Excerpts from a dataset
══════════════════════════════

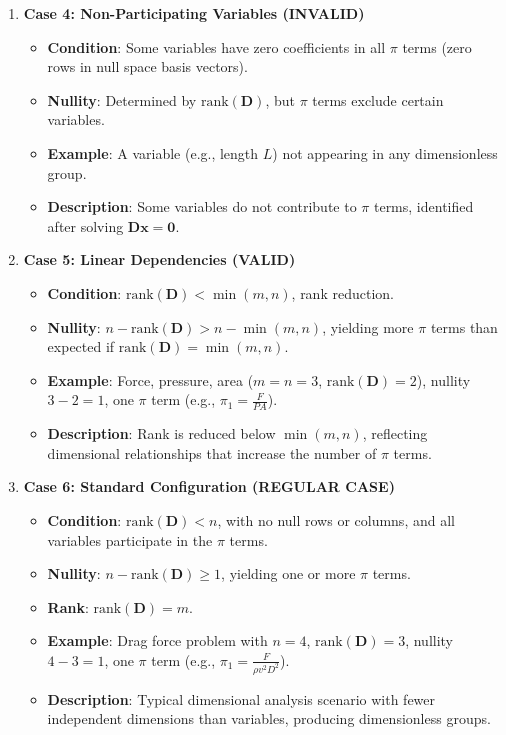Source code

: \begin{enumerate}
  \item \textbf{Case 4: Non-Participating Variables (INVALID)}
    \begin{itemize}
        \item \textbf{Condition}: Some variables have zero coefficients in all $\pi$ terms (zero rows in null space basis vectors).
        \item \textbf{Nullity}: Determined by $\text{rank}(\mathbf{D})$, but $\pi$ terms exclude certain variables.
        \item \textbf{Example}: A variable (e.g., length $L$) not appearing in any dimensionless group.
        \item \textbf{Description}: Some variables do not contribute to $\pi$ terms, identified after solving $\mathbf{D} \mathbf{x} = \mathbf{0}$.
    \end{itemize}

    \item \textbf{Case 5: Linear Dependencies (VALID)}
    \begin{itemize}
        \item \textbf{Condition}: $\text{rank}(\mathbf{D}) < \min(m, n)$, rank reduction.
        \item \textbf{Nullity}: $n - \text{rank}(\mathbf{D}) > n - \min(m, n)$, yielding more $\pi$ terms than expected if $\text{rank}(\mathbf{D}) = \min(m, n)$.
        \item \textbf{Example}: Force, pressure, area ($m=n=3$, $\text{rank}(\mathbf{D})=2$), nullity $3-2=1$, one $\pi$ term (e.g., $\pi_1 = \frac{F}{P A}$).
        \item \textbf{Description}: Rank is reduced below $\min(m, n)$, reflecting dimensional relationships that increase the number of $\pi$ terms.
    \end{itemize}

        \item \textbf{Case 6: Standard Configuration (REGULAR CASE)}
    \begin{itemize}
        \item \textbf{Condition}: $\text{rank}(\mathbf{D}) < n$, with no null rows or columns, and all variables participate in the $\pi$ terms.
        \item \textbf{Nullity}: $n - \text{rank}(\mathbf{D}) \geq 1$, yielding one or more $\pi$ terms.

        \item \textbf{Rank}: $\text{rank}(\mathbf{D}) = m$.

        \item \textbf{Example}: Drag force problem with $n=4$, $\text{rank}(\mathbf{D})=3$, nullity $4-3=1$, one $\pi$ term (e.g., $\pi_1 = \frac{F}{\rho v^2 D^2}$).
        \item \textbf{Description}: Typical dimensional analysis scenario with fewer independent dimensions than variables, producing dimensionless groups.
    \end{itemize}
\end{enumerate}

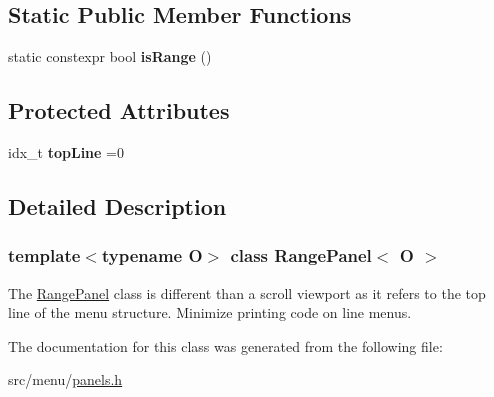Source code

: \subsection*{Static Public Member Functions}
\begin{DoxyCompactItemize}
\item 
\mbox{\label{classRangePanel_ab5afc2b81ec2f1d43e4c13d103168e7c}} 
static constexpr bool {\bfseries is\+Range} ()
\end{DoxyCompactItemize}
\subsection*{Protected Attributes}
\begin{DoxyCompactItemize}
\item 
\mbox{\label{classRangePanel_ae51c75c38328641275d6af9c61bd838f}} 
idx\+\_\+t {\bfseries top\+Line} =0
\end{DoxyCompactItemize}


\subsection{Detailed Description}
\subsubsection*{template$<$typename O$>$\newline
class Range\+Panel$<$ O $>$}

The \hyperlink{classRangePanel}{Range\+Panel} class is different than a scroll viewport as it refers to the top line of the menu structure. Minimize printing code on line menus. 

The documentation for this class was generated from the following file\+:\begin{DoxyCompactItemize}
\item 
src/menu/\hyperlink{panels_8h}{panels.\+h}\end{DoxyCompactItemize}
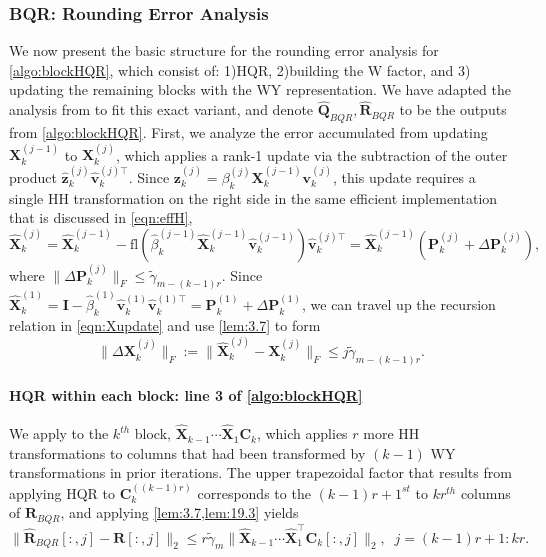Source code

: \documentclass[review,onefignum,onetabnum]{siamart190516}
\newcommand{\bb}[1]{\mathbf{#1}}
\newcommand{\fl}{\mathrm{fl}}
\begin{document}
\subsubsection{BQR: Rounding Error Analysis}\label{sec:BQRerr}
We now present the basic structure for the rounding error analysis for \cref{algo:blockHQR}, which consist of: 1)HQR, 2)building the W factor, and 3) updating the remaining blocks with the WY representation.
We have adapted the analysis from \cite{Higham2002} to fit this exact variant, and denote $\hat{\bb{Q}}_{BQR},\hat{\bb{R}}_{BQR}$ to be the outputs from \cref{algo:blockHQR}.
First, we analyze the error accumulated from updating $\bb{X}_k^{(j-1)}$ to $\bb{X}_k^{(j)}$, which applies a rank-1 update via the subtraction of the outer product $\hat{\bb{z}}_{k}^{(j)}\hat{\bb{v}}_{k}^{(j)\top}$.
Since $\bb{z}_{k}^{(j)} = \beta_k^{(j)}\bb{X}_{k}^{(j-1)}\bb{v}_{k}^{(j)}$, this update requires a single HH transformation on the right side in the same efficient implementation that is discussed in \cref{eqn:effH},
\begin{equation}
\hat{\bb{X}}_k^{(j)} = \hat{\bb{X}}_k^{(j-1)} - \fl(\hat{\beta}_k^{(j-1)}\hat{\bb{X}}_k^{(j-1)}\hat{\bb{v}}_k^{(j-1)})\hat{\bb{v}}_k^{(j)\top} = \hat{\bb{X}}_k^{(j-1)}(\bb{P}_k^{(j)}+\Delta \bb{P}_k^{(j)}), \label{eqn:Xupdate}
\end{equation}
where $\|\Delta \bb{P}_k^{(j)}\|_F \leq \tilde{\gamma}_{m-(k-1)r}$.
Since $\hat{\bb{X}}_k^{(1)} = \bb{I} - \hat{\beta}_k^{(1)}\hat{\bb{v}}_k^{(1)}\hat{\bb{v}}_k^{(1)\top} = \bb{P}_k^{(1)} + \Delta \bb{P}_k^{(1)}$, we can travel up the recursion relation in \cref{eqn:Xupdate} and use \cref{lem:3.7} to form
\begin{equation}
	\|\Delta \bb{X}_k^{(j)} \|_F := \|\hat{\bb{X}}_k^{(j)}-\bb{X}_k^{(j)}\|_F \leq j\tilde{\gamma}_{m-(k-1)r}. \label{eqn:deltX}
\end{equation}

\paragraph{HQR within each block: line 3 of \cref{algo:blockHQR}}
We apply  to the $k^{th}$ block, $\hat{\bb{X}}_{k-1}\cdots\hat{\bb{X}}_1\bb{C}_k$, which applies $r$ more HH transformations to columns that had been transformed by $(k-1)$ WY transformations in prior iterations.
The upper trapezoidal factor that results from applying HQR to $\bb{C}_{k}^{((k-1)r)}$ corresponds to the $(k-1)r+1^{st}$ to $kr^{th}$ columns of $\hat{\bb{R}}_{BQR}$, and applying \cref{lem:3.7,lem:19.3} yields
\begin{equation*}
	\|\hat{\bb{R}}_{BQR}[:,j]-\bb{R}[:,j]\|_2 \leq r\tilde{\gamma}_{m}\|\hat{\bb{X}}_{k-1}\cdots\hat{\bb{X}}_1^{\top}\bb{C}_k[:,j]\|_2,\;\; j=(k-1)r+1:kr.%
\end{equation*}
\end{document}
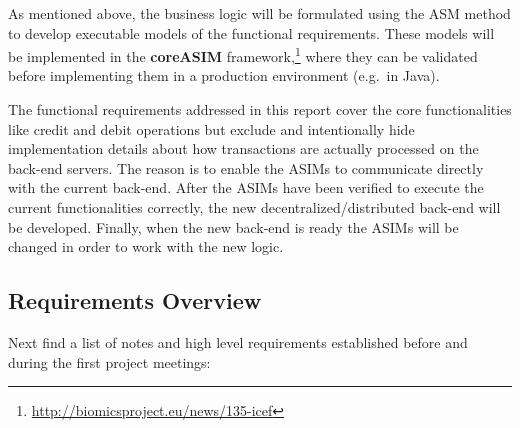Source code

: As mentioned above, the business logic will be formulated using the ASM method  \cite{BoergerStaerk2003} to develop executable models of the functional requirements. These models will be implemented in the \textbf{coreASIM} framework,\footnote{\url{http://biomicsproject.eu/news/135-icef}} where they can be validated before implementing them in a production environment (e.g.\ in Java).

The functional requirements addressed in this report cover the core functionalities like credit and debit operations but exclude and intentionally hide implementation details about how transactions are actually processed on the back-end servers. The reason is to enable the ASIMs to communicate directly with the current back-end. After the ASIMs have been verified to execute the current functionalities correctly, the new decentralized/distributed back-end will be developed. Finally, when the new back-end is ready the ASIMs will be changed in order to work with the new logic.

\subsection{Requirements Overview}\label{_requirements_overview}

Next find a list of notes and high level requirements established before and during the first project meetings:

══════════════════════════════

Exercise description »
The answer should be an exact restatement of every entry, with the pictures omitted.

Problem solution »
Source code

: \begin{enumerate}
  \item \textbf{Case 4: Non-Participating Variables (INVALID)}
    \begin{itemize}
        \item \textbf{Condition}: Some variables have zero coefficients in all $\pi$ terms (zero rows in null space basis vectors).
        \item \textbf{Nullity}: Determined by $\text{rank}(\mathbf{D})$, but $\pi$ terms exclude certain variables.
        \item \textbf{Example}: A variable (e.g., length $L$) not appearing in any dimensionless group.
        \item \textbf{Description}: Some variables do not contribute to $\pi$ terms, identified after solving $\mathbf{D} \mathbf{x} = \mathbf{0}$.
    \end{itemize}

    \item \textbf{Case 5: Linear Dependencies (VALID)}
    \begin{itemize}
        \item \textbf{Condition}: $\text{rank}(\mathbf{D}) < \min(m, n)$, rank reduction.
        \item \textbf{Nullity}: $n - \text{rank}(\mathbf{D}) > n - \min(m, n)$, yielding more $\pi$ terms than expected if $\text{rank}(\mathbf{D}) = \min(m, n)$.
        \item \textbf{Example}: Force, pressure, area ($m=n=3$, $\text{rank}(\mathbf{D})=2$), nullity $3-2=1$, one $\pi$ term (e.g., $\pi_1 = \frac{F}{P A}$).
        \item \textbf{Description}: Rank is reduced below $\min(m, n)$, reflecting dimensional relationships that increase the number of $\pi$ terms.
    \end{itemize}

        \item \textbf{Case 6: Standard Configuration (REGULAR CASE)}
    \begin{itemize}
        \item \textbf{Condition}: $\text{rank}(\mathbf{D}) < n$, with no null rows or columns, and all variables participate in the $\pi$ terms.
        \item \textbf{Nullity}: $n - \text{rank}(\mathbf{D}) \geq 1$, yielding one or more $\pi$ terms.

        \item \textbf{Rank}: $\text{rank}(\mathbf{D}) = m$.

        \item \textbf{Example}: Drag force problem with $n=4$, $\text{rank}(\mathbf{D})=3$, nullity $4-3=1$, one $\pi$ term (e.g., $\pi_1 = \frac{F}{\rho v^2 D^2}$).
        \item \textbf{Description}: Typical dimensional analysis scenario with fewer independent dimensions than variables, producing dimensionless groups.
    \end{itemize}
\end{enumerate}

Source code

: \subsection*{Static Public Member Functions}
\begin{DoxyCompactItemize}
\item 
\mbox{\label{classRangePanel_ab5afc2b81ec2f1d43e4c13d103168e7c}} 
static constexpr bool {\bfseries is\+Range} ()
\end{DoxyCompactItemize}
\subsection*{Protected Attributes}
\begin{DoxyCompactItemize}
\item 
\mbox{\label{classRangePanel_ae51c75c38328641275d6af9c61bd838f}} 
idx\+\_\+t {\bfseries top\+Line} =0
\end{DoxyCompactItemize}


\subsection{Detailed Description}
\subsubsection*{template$<$typename O$>$\newline
class Range\+Panel$<$ O $>$}

The \hyperlink{classRangePanel}{Range\+Panel} class is different than a scroll viewport as it refers to the top line of the menu structure. Minimize printing code on line menus. 

The documentation for this class was generated from the following file\+:\begin{DoxyCompactItemize}
\item 
src/menu/\hyperlink{panels_8h}{panels.\+h}\end{DoxyCompactItemize}
Source code

: \documentclass[review,onefignum,onetabnum]{siamart190516}
\newcommand{\bb}[1]{\mathbf{#1}}
\newcommand{\fl}{\mathrm{fl}}
\begin{document}
\subsubsection{BQR: Rounding Error Analysis}\label{sec:BQRerr}
We now present the basic structure for the rounding error analysis for \cref{algo:blockHQR}, which consist of: 1)HQR, 2)building the W factor, and 3) updating the remaining blocks with the WY representation.
We have adapted the analysis from \cite{Higham2002} to fit this exact variant, and denote $\hat{\bb{Q}}_{BQR},\hat{\bb{R}}_{BQR}$ to be the outputs from \cref{algo:blockHQR}.
First, we analyze the error accumulated from updating $\bb{X}_k^{(j-1)}$ to $\bb{X}_k^{(j)}$, which applies a rank-1 update via the subtraction of the outer product $\hat{\bb{z}}_{k}^{(j)}\hat{\bb{v}}_{k}^{(j)\top}$.
Since $\bb{z}_{k}^{(j)} = \beta_k^{(j)}\bb{X}_{k}^{(j-1)}\bb{v}_{k}^{(j)}$, this update requires a single HH transformation on the right side in the same efficient implementation that is discussed in \cref{eqn:effH},
\begin{equation}
\hat{\bb{X}}_k^{(j)} = \hat{\bb{X}}_k^{(j-1)} - \fl(\hat{\beta}_k^{(j-1)}\hat{\bb{X}}_k^{(j-1)}\hat{\bb{v}}_k^{(j-1)})\hat{\bb{v}}_k^{(j)\top} = \hat{\bb{X}}_k^{(j-1)}(\bb{P}_k^{(j)}+\Delta \bb{P}_k^{(j)}), \label{eqn:Xupdate}
\end{equation}
where $\|\Delta \bb{P}_k^{(j)}\|_F \leq \tilde{\gamma}_{m-(k-1)r}$.
Since $\hat{\bb{X}}_k^{(1)} = \bb{I} - \hat{\beta}_k^{(1)}\hat{\bb{v}}_k^{(1)}\hat{\bb{v}}_k^{(1)\top} = \bb{P}_k^{(1)} + \Delta \bb{P}_k^{(1)}$, we can travel up the recursion relation in \cref{eqn:Xupdate} and use \cref{lem:3.7} to form
\begin{equation}
	\|\Delta \bb{X}_k^{(j)} \|_F := \|\hat{\bb{X}}_k^{(j)}-\bb{X}_k^{(j)}\|_F \leq j\tilde{\gamma}_{m-(k-1)r}. \label{eqn:deltX}
\end{equation}

\paragraph{HQR within each block: line 3 of \cref{algo:blockHQR}}
We apply  to the $k^{th}$ block, $\hat{\bb{X}}_{k-1}\cdots\hat{\bb{X}}_1\bb{C}_k$, which applies $r$ more HH transformations to columns that had been transformed by $(k-1)$ WY transformations in prior iterations.
The upper trapezoidal factor that results from applying HQR to $\bb{C}_{k}^{((k-1)r)}$ corresponds to the $(k-1)r+1^{st}$ to $kr^{th}$ columns of $\hat{\bb{R}}_{BQR}$, and applying \cref{lem:3.7,lem:19.3} yields
\begin{equation*}
	\|\hat{\bb{R}}_{BQR}[:,j]-\bb{R}[:,j]\|_2 \leq r\tilde{\gamma}_{m}\|\hat{\bb{X}}_{k-1}\cdots\hat{\bb{X}}_1^{\top}\bb{C}_k[:,j]\|_2,\;\; j=(k-1)r+1:kr.%
\end{equation*}
\end{document}
Source code

: As mentioned above, the business logic will be formulated using the ASM method  \cite{BoergerStaerk2003} to develop executable models of the functional requirements. These models will be implemented in the \textbf{coreASIM} framework,\footnote{\url{http://biomicsproject.eu/news/135-icef}} where they can be validated before implementing them in a production environment (e.g.\ in Java).

The functional requirements addressed in this report cover the core functionalities like credit and debit operations but exclude and intentionally hide implementation details about how transactions are actually processed on the back-end servers. The reason is to enable the ASIMs to communicate directly with the current back-end. After the ASIMs have been verified to execute the current functionalities correctly, the new decentralized/distributed back-end will be developed. Finally, when the new back-end is ready the ASIMs will be changed in order to work with the new logic.

\subsection{Requirements Overview}\label{_requirements_overview}

Next find a list of notes and high level requirements established before and during the first project meetings:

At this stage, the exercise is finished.